Terrific art and diverse movement mechanics make it a pleasure to explore the exciting world of Capsized.
- Richly detailed environments are captivating
- A lot of fun ways to move around
- Physics allow for creativity.
- Problematic cooperative play
- No online leaderboards.
The thrill of exploration and the desire to experience new things are two of the driving motivations that have fueled humanity's endeavors for thousands of years. For ages, this involved such dangerous acts as going to sea or tasting a new food described only as "Trust me," but nowadays all you need is the right machine and some money in your pocket. For the reasonable price of $9.99, Capsized takes you to a fertile alien world bursting with eye-catching vegetation and populated by a diverse range of unusual creatures, many of which want to kill you. To survive, you must fend off your assailants with powerful firearms, as well as master the mechanics of moving through this strange two-dimensional landscape. The locomotion tools encourage experimentation, and it's a joy to jump, fly, swing, and rocket your way through each level. Getting a feel for how to manipulate objects in order to solve puzzles and kill enemies is also a blast, and by the end of the campaign, you'll be eager to jump back into earlier levels and get even more creative with your hard-earned skills. The physics system behind this fun is prone to occasional hiccups, and there are other minor issues that crop up in the arcade modes (co-op is a bit wonky), but these are small matters compared to the immense satisfaction of adventuring through this beautiful and deadly world.
The situation is straightforward: your spaceship has crashed on an alien planet, and as one of the few survivors, you must locate crew members, call for help, and get yourself rescued. To accomplish all this, you must set off into the jungles of this lush world, which are an absolute treat for the eyes. The ground you walk across is a detailed mosaic of rocks and plants that come in many shapes and sizes. Small fungal bulbs, long dangling vines, and a rich variety of growths that wouldn't look out of place in a coral reef cover the landscape. There are also harmless creatures that stalk through the near background, grazing in the undergrowth or fluttering through the air. Faded scenery in the deep background creates a nice sense of depth, and the quality of sunlight changes to reflect how deep below the canopy you are. Eerie, atmospheric music adds a wonderful dimension to the alien ambience, and this artfully realized world continues to reveal lovely details even after hours of playing, making it a pleasure to explore these exotic environments.

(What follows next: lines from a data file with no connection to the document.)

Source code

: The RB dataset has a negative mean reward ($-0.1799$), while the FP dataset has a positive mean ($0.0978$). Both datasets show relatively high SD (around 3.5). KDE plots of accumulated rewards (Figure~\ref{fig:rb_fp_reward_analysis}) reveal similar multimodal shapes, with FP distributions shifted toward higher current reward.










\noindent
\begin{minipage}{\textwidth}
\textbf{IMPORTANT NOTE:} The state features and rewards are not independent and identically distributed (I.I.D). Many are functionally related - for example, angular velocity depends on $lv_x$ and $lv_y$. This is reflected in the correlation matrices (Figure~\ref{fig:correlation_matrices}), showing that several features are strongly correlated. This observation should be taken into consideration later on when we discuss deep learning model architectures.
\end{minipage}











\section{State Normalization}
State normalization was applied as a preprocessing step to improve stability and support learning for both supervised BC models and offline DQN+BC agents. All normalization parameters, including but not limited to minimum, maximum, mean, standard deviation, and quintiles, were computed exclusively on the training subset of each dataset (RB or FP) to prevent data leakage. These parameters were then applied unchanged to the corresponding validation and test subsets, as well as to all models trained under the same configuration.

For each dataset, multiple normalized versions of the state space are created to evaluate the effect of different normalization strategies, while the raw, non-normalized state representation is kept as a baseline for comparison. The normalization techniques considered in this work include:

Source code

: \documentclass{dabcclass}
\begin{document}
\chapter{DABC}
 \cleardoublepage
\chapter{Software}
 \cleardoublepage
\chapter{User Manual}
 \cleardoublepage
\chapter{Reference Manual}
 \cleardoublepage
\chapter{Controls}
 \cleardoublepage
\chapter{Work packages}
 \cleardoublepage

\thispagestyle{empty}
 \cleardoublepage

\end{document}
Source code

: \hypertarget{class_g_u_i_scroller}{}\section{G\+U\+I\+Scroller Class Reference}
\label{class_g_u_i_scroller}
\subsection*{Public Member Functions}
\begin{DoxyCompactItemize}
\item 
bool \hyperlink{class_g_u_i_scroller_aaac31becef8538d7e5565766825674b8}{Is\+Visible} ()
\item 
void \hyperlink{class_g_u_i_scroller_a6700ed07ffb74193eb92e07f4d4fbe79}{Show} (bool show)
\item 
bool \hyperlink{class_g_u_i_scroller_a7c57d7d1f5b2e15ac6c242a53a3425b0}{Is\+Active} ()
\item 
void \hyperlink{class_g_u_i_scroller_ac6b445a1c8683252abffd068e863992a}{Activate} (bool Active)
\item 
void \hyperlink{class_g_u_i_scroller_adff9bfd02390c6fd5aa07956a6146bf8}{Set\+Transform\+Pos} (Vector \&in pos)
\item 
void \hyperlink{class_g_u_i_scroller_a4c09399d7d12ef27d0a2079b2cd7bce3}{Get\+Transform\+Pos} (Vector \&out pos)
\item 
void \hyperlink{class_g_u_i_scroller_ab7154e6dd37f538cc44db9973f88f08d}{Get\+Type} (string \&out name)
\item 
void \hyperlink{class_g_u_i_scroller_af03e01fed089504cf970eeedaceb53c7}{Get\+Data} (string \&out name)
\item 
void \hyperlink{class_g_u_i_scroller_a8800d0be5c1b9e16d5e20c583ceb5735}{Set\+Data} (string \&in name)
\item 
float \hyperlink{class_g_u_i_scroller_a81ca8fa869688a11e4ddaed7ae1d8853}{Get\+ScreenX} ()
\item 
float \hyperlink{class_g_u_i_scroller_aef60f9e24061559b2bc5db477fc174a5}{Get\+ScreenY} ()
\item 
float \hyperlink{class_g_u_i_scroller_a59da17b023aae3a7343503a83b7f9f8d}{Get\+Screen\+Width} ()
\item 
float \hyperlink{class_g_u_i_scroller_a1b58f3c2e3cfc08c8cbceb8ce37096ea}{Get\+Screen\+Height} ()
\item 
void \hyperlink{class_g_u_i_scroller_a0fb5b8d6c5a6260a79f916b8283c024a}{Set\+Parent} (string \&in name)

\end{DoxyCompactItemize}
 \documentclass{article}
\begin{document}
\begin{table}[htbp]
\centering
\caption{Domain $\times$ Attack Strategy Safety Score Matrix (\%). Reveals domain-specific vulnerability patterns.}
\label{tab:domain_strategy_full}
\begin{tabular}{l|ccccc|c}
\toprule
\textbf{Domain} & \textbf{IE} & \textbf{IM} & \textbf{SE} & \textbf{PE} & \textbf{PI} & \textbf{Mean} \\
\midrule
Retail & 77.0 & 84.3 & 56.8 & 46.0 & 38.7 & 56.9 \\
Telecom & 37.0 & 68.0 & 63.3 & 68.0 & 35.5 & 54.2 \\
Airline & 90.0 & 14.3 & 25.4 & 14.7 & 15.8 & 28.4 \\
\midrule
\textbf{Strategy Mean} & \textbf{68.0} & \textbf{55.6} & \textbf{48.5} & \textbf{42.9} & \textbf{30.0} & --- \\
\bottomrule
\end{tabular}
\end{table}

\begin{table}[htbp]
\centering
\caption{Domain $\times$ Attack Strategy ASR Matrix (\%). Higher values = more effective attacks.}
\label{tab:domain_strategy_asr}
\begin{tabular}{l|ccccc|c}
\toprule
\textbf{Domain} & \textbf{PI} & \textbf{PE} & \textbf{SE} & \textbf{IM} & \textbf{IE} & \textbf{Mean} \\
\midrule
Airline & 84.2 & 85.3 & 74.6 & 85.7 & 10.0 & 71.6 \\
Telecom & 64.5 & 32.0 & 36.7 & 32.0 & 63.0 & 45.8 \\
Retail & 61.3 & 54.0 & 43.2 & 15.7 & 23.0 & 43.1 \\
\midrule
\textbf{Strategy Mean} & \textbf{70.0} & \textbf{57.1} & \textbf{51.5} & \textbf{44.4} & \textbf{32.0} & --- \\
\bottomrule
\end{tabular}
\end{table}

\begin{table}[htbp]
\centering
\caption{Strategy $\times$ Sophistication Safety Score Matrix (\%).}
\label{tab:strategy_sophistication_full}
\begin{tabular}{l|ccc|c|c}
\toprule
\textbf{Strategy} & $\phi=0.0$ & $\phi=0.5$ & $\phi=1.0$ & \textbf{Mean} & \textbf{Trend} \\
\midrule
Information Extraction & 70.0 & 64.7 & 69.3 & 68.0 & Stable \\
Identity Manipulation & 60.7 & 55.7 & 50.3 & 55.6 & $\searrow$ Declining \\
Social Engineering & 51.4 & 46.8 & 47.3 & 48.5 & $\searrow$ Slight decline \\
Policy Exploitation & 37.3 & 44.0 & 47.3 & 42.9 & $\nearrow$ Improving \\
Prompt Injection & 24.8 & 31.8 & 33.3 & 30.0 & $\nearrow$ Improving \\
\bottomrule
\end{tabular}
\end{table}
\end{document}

To traverse these beautiful yet treacherous lands, you must make good use of your varied skill set. You walk at a moderate pace and jump many times your own height, thanks to the relatively low gravitational pull. This also means that when you jump into a wall, you can hang there indefinitely by holding the directional key toward the surface. You can use this trick to jump up walls as well, and this vertical mobility makes you feel nimbler than the average spaceman. The jetpack is another way to reach high places and gives you the freedom of flight as long as you can find the supplies to fuel it. Your gun plays a role in locomotion too. It's equipped with a gravity ram that shoots a short burst of force that violently propels you away from any surface, object, or enemy that you are close to. Point it at the ground, and it flings you into the air much higher than you can jump. Point it at a wall, and you can jet across a chasm to a far ledge. Shoot an object, and depending on its properties, it might zip forward (small rock), shoot you backward (big rock), or possibly even crumble to pieces (boxes and wood structures). Some enemies can be killed outright with the gravity ram, while others are too tough, and blasting them can send you rocketing backward like an inkless squid.
Your final movement tool is a hook that you can shoot in any direction. This hook is attached to your body by a kind of laser elastic and when it hits a surface or an object, it latches on and the elastic begins to contract. You can use it to drag yourself up to a platform or onto a wall. You can also swing through the air like Tarzan and use the elasticity to slingshot yourself to great heights. Furthermore, this tool lets you interact with enemies and objects in some neat ways. Hook an enemy, and you zip together for some close-quarters combat (protip: equip the flamethrower). Latch onto a large object, and you can drag it around, maybe removing a barrier or triggering a button. Snag a smaller object, and a force field encircles it. This means that not only can you carry it with you and move it around at will, but once you disengage the hook, you gravity-ram the object in whatever direction you aim. Quick-moving objects have destructive potential, and you can use them to damage enemies or break barriers.
Between the hook, the gravity ram, the jetpack, and your clinging jump ability, Capsized gives you an impressively diverse array of locomotion tools. It's possible to make it through the game relying on only some of them, but you'd be missing out on so many delightful possibilities. Sure, you could burn a bunch of jetpack fuel to reach a high platform, but you could also climb a nearby wall and then gravity-ram yourself into space, deploy your hook to the ceiling, and gracefully swing up there. You can cling to a wall to avoid falling a long distance, but if you stay in the dive and shoot your hook once you've got a good head of steam, you can launch far beyond where you initially fell from. Finding out new ways to take advantage of your abilities makes exploring levels that much more exploratory, and the different sensations of movement combine in gratifying and invigorating ways.